Recentes críticas à ampliação da faixa etária dos filhos de beneficiários do programa Bolsa Família me remetem a esta reflexão

NA POLÍTICA, muitas vezes a versão prevalece sobre os fatos. Essa é uma citação de um conterrâneo meu, José Maria Alkmin, à qual recorro sobretudo diante de situações em que são postos graves questionamentos elaborados a partir de premissas equivocadas ou a partir de conclusões apressadas. Ou mesmo, temos de considerar, por má-fé.

Recentes críticas direcionadas à ampliação da faixa etária dos filhos de beneficiários do programa Bolsa Família me remetem a essa reflexão e, por isso, sinto-me na obrigação de esclarecer certos pontos nesse debate.

Tal ampliação não é um assunto novo, tendo sido amplamente discutida ao longo de 2007. Por ocasião do anúncio do reajuste do benefício, em julho, essa proposta já estava colocada publicamente. Dentre os motivos que estimularam a mudança, estava a necessidade de estender o estímulo à permanência e freqüência à escola aos jovens adolescentes de 15 até 17 anos, já que pesquisas indicavam aumento da evasão escolar nessa faixa etária.

Na mesma época, se elaborava, na Secretaria Geral da Presidência da República, o novo Projovem -um conjunto de políticas específicas para a juventude, articulando iniciativas de vários ministérios.

O Projovem, reformulado, introduz no Brasil um padrão internacional de conceituação de juventude, que define a faixa etária entre 15 e 29 anos, em que se identificam três grupos: os adolescentes-jovens (15 a 17 anos), os jovens-jovens (18 a 24 anos) e os jovens-adultos (25 a 29 anos).

Dentro desses três grupos, o programa se estrutura em quatro modalidades: o Projovem Adolescente, o Projovem Urbano, o Projovem Campo e o Projovem Trabalhador. O Projovem Adolescente, modalidade sob responsabilidade do Ministério do Desenvolvimento Social e Combate à Fome (MDS), resulta da reformulação do Agente Jovem, já então destinado a adolescentes de 15 a 17 anos, e visa a ampliação da escolaridade (ao incentivar a permanência na escola por meio da articulação com o Bolsa Família), a qualificação para o mundo do trabalho (por meio de cursos) e o desenvolvimento humano integral (engajando os jovens em atividades de cultura, esporte, lazer, inclusão digital e ação comunitária).

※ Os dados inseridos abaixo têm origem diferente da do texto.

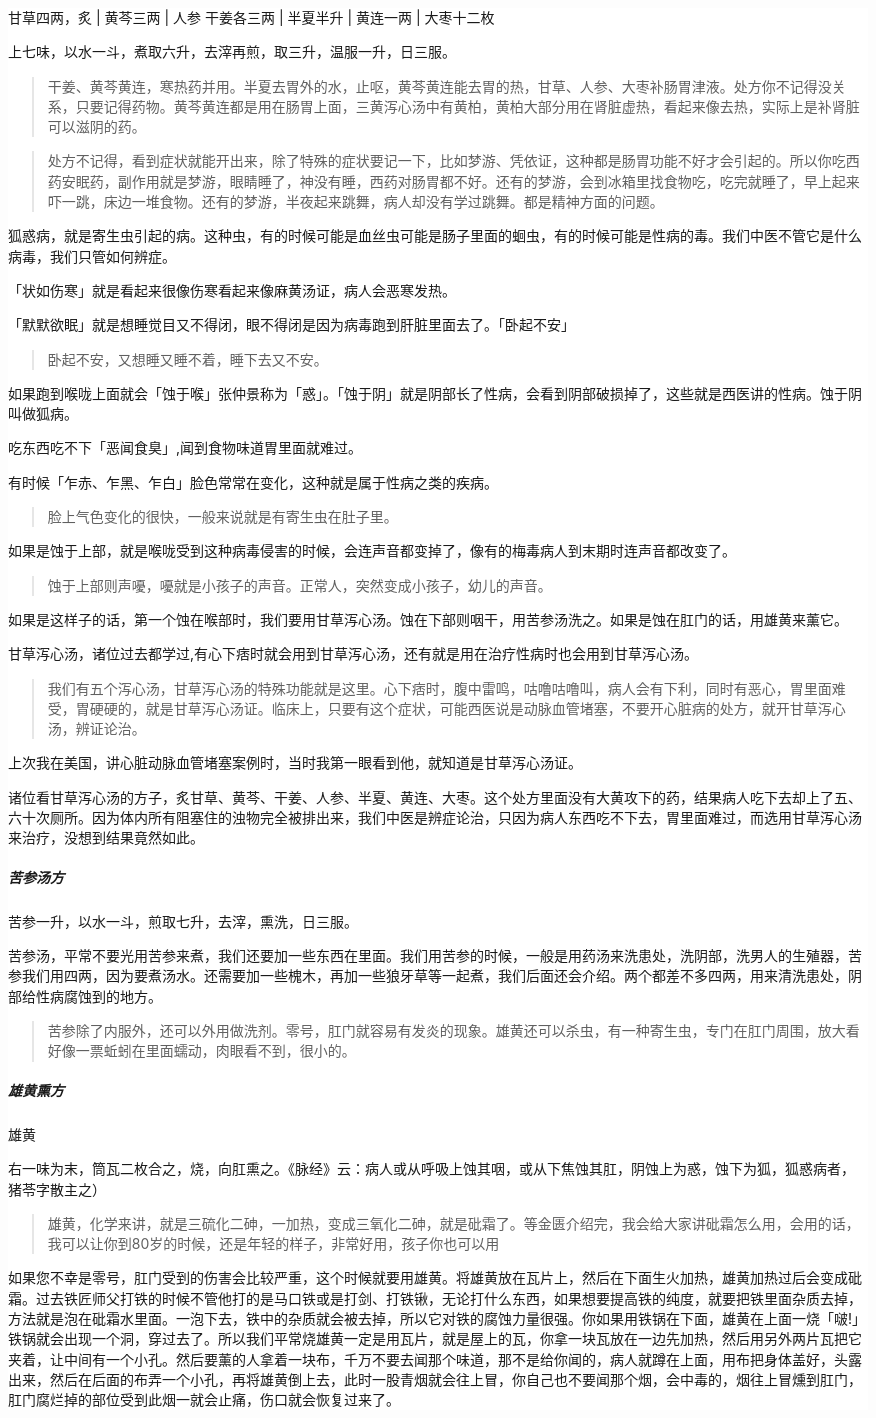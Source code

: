甘草四两，炙 | 黄芩三两 | 人参 干姜各三两 | 半夏半升 | 黄连一两 | 大枣十二枚

上七味，以水一斗，煮取六升，去滓再煎，取三升，温服一升，日三服。

> 干姜、黄芩黄连，寒热药并用。半夏去胃外的水，止呕，黄芩黄连能去胃的热，甘草、人参、大枣补肠胃津液。处方你不记得没关系，只要记得药物。黄芩黄连都是用在肠胃上面，三黄泻心汤中有黄柏，黄柏大部分用在肾脏虚热，看起来像去热，实际上是补肾脏可以滋阴的药。

> 处方不记得，看到症状就能开出来，除了特殊的症状要记一下，比如梦游、凭依证，这种都是肠胃功能不好才会引起的。所以你吃西药安眠药，副作用就是梦游，眼睛睡了，神没有睡，西药对肠胃都不好。还有的梦游，会到冰箱里找食物吃，吃完就睡了，早上起来吓一跳，床边一堆食物。还有的梦游，半夜起来跳舞，病人却没有学过跳舞。都是精神方面的问题。

狐惑病，就是寄生虫引起的病。这种虫，有的时候可能是血丝虫可能是肠子里面的蛔虫，有的时候可能是性病的毒。我们中医不管它是什么病毒，我们只管如何辨症。

「状如伤寒」就是看起来很像伤寒看起来像麻黄汤证，病人会恶寒发热。

「默默欲眠」就是想睡觉目又不得闭，眼不得闭是因为病毒跑到肝脏里面去了。「卧起不安」

> 卧起不安，又想睡又睡不着，睡下去又不安。

如果跑到喉咙上面就会「蚀于喉」张仲景称为「惑」。「蚀于阴」就是阴部长了性病，会看到阴部破损掉了，这些就是西医讲的性病。蚀于阴叫做狐病。

吃东西吃不下「恶闻食臭」,闻到食物味道胃里面就难过。

有时候「乍赤、乍黑、乍白」脸色常常在变化，这种就是属于性病之类的疾病。

> 脸上气色变化的很快，一般来说就是有寄生虫在肚子里。

如果是蚀于上部，就是喉咙受到这种病毒侵害的时候，会连声音都变掉了，像有的梅毒病人到末期时连声音都改变了。

> 蚀于上部则声嚘，嚘就是小孩子的声音。正常人，突然变成小孩子，幼儿的声音。

如果是这样子的话，第一个蚀在喉部时，我们要用甘草泻心汤。蚀在下部则咽干，用苦参汤洗之。如果是蚀在肛门的话，用雄黄来薰它。

甘草泻心汤，诸位过去都学过,有心下痞时就会用到甘草泻心汤，还有就是用在治疗性病时也会用到甘草泻心汤。

> 我们有五个泻心汤，甘草泻心汤的特殊功能就是这里。心下痞时，腹中雷鸣，咕噜咕噜叫，病人会有下利，同时有恶心，胃里面难受，胃硬硬的，就是甘草泻心汤证。临床上，只要有这个症状，可能西医说是动脉血管堵塞，不要开心脏病的处方，就开甘草泻心汤，辨证论治。

上次我在美国，讲心脏动脉血管堵塞案例时，当时我第一眼看到他，就知道是甘草泻心汤证。

诸位看甘草泻心汤的方子，炙甘草、黄芩、干姜、人参、半夏、黄连、大枣。这个处方里面没有大黄攻下的药，结果病人吃下去却上了五、六十次厕所。因为体内所有阻塞住的浊物完全被排出来，我们中医是辨症论治，只因为病人东西吃不下去，胃里面难过，而选用甘草泻心汤来治疗，没想到结果竟然如此。

##### 苦参汤方

苦参一升，以水一斗，煎取七升，去滓，熏洗，日三服。

苦参汤，平常不要光用苦参来煮，我们还要加一些东西在里面。我们用苦参的时候，一般是用药汤来洗患处，洗阴部，洗男人的生殖器，苦参我们用四两，因为要煮汤水。还需要加一些槐木，再加一些狼牙草等一起煮，我们后面还会介绍。两个都差不多四两，用来清洗患处，阴部给性病腐蚀到的地方。

> 苦参除了内服外，还可以外用做洗剂。零号，肛门就容易有发炎的现象。雄黄还可以杀虫，有一种寄生虫，专门在肛门周围，放大看好像一票蚯蚓在里面蠕动，肉眼看不到，很小的。

##### 雄黄熏方

雄黄

右一味为末，筒瓦二枚合之，烧，向肛熏之。《脉经》云：病人或从呼吸上蚀其咽，或从下焦蚀其肛，阴蚀上为惑，蚀下为狐，狐惑病者，猪苓字散主之）

> 雄黄，化学来讲，就是三硫化二砷，一加热，变成三氧化二砷，就是砒霜了。等金匮介绍完，我会给大家讲砒霜怎么用，会用的话，我可以让你到80岁的时候，还是年轻的样子，非常好用，孩子你也可以用

如果您不幸是零号，肛门受到的伤害会比较严重，这个时候就要用雄黄。将雄黄放在瓦片上，然后在下面生火加热，雄黄加热过后会变成砒霜。过去铁匠师父打铁的时候不管他打的是马口铁或是打剑、打铁锹，无论打什么东西，如果想要提高铁的纯度，就要把铁里面杂质去掉，方法就是泡在砒霜水里面。一泡下去，铁中的杂质就会被去掉，所以它对铁的腐蚀力量很强。你如果用铁锅在下面，雄黄在上面一烧「啵!」铁锅就会出现一个洞，穿过去了。所以我们平常烧雄黄一定是用瓦片，就是屋上的瓦，你拿一块瓦放在一边先加热，然后用另外两片瓦把它夹着，让中间有一个小孔。然后要薰的人拿着一块布，千万不要去闻那个味道，那不是给你闻的，病人就蹲在上面，用布把身体盖好，头露出来，然后在后面的布弄一个小孔，再将雄黄倒上去，此时一股青烟就会往上冒，你自己也不要闻那个烟，会中毒的，烟往上冒燻到肛门，肛门腐烂掉的部位受到此烟一就会止痛，伤口就会恢复过来了。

Em outubro de 2007, o governo enviou ao Congresso Nacional o projeto de lei 2.204, que regulamenta o Projovem, que não foi votado. Dada a relevância do tema juventude e as adequações administrativas necessárias à sua implementação já no início de 2008, garantindo a continuidade de ações em andamento, o governo editou medida provisória que dispõe sobre o Projovem e altera a lei 10.836/2004, que regulamenta o Bolsa Família, ampliando a idade limite para receber o benefício variável de 15 para 17 anos.

A extensão proposta para o Bolsa Família foi, assim, articulada à modalidade "adolescente" do novo Projovem como parte de uma acertada estratégia de promover a integração das políticas sociais voltadas à juventude, público mais exposto à violência e ao desemprego.

O benefício nessa faixa etária continua sendo pago diretamente ao titular do cartão, geralmente a mãe -e não a eventuais "novos eleitores", como criticam alguns-, contribuindo para o fortalecimento dos vínculos familiares.

A opção pela edição de medida provisória não anula, como não anulou, o debate democrático que promove o aperfeiçoamento dos programas. Vale lembrar que o próprio Bolsa Família foi primeiro instituído por medida provisória, em outubro de 2003, transformada em lei depois do devido debate no Congresso Nacional, em janeiro de 2004.

Pesquisas realizadas pelo MDS e por diferentes instituições mostram que o Bolsa Família, efetivamente, chega às famílias mais pobres do Brasil; que as famílias atendidas pelo programa têm se alimentado mais e melhor, contribuindo para assegurar o direito humano à alimentação adequada; e sua relevância para a queda da desigualdade nos últimos anos. Tais evidências apontam a importância e o potencial do Bolsa Família.

No entanto, temos de ter clareza de que ele não é um programa isolado. Integra, de maneira estratégica, uma rede de políticas que deve ser aperfeiçoada para cumprir os objetivos de proteger e promover os pobres, na perspectiva da desejada emancipação social.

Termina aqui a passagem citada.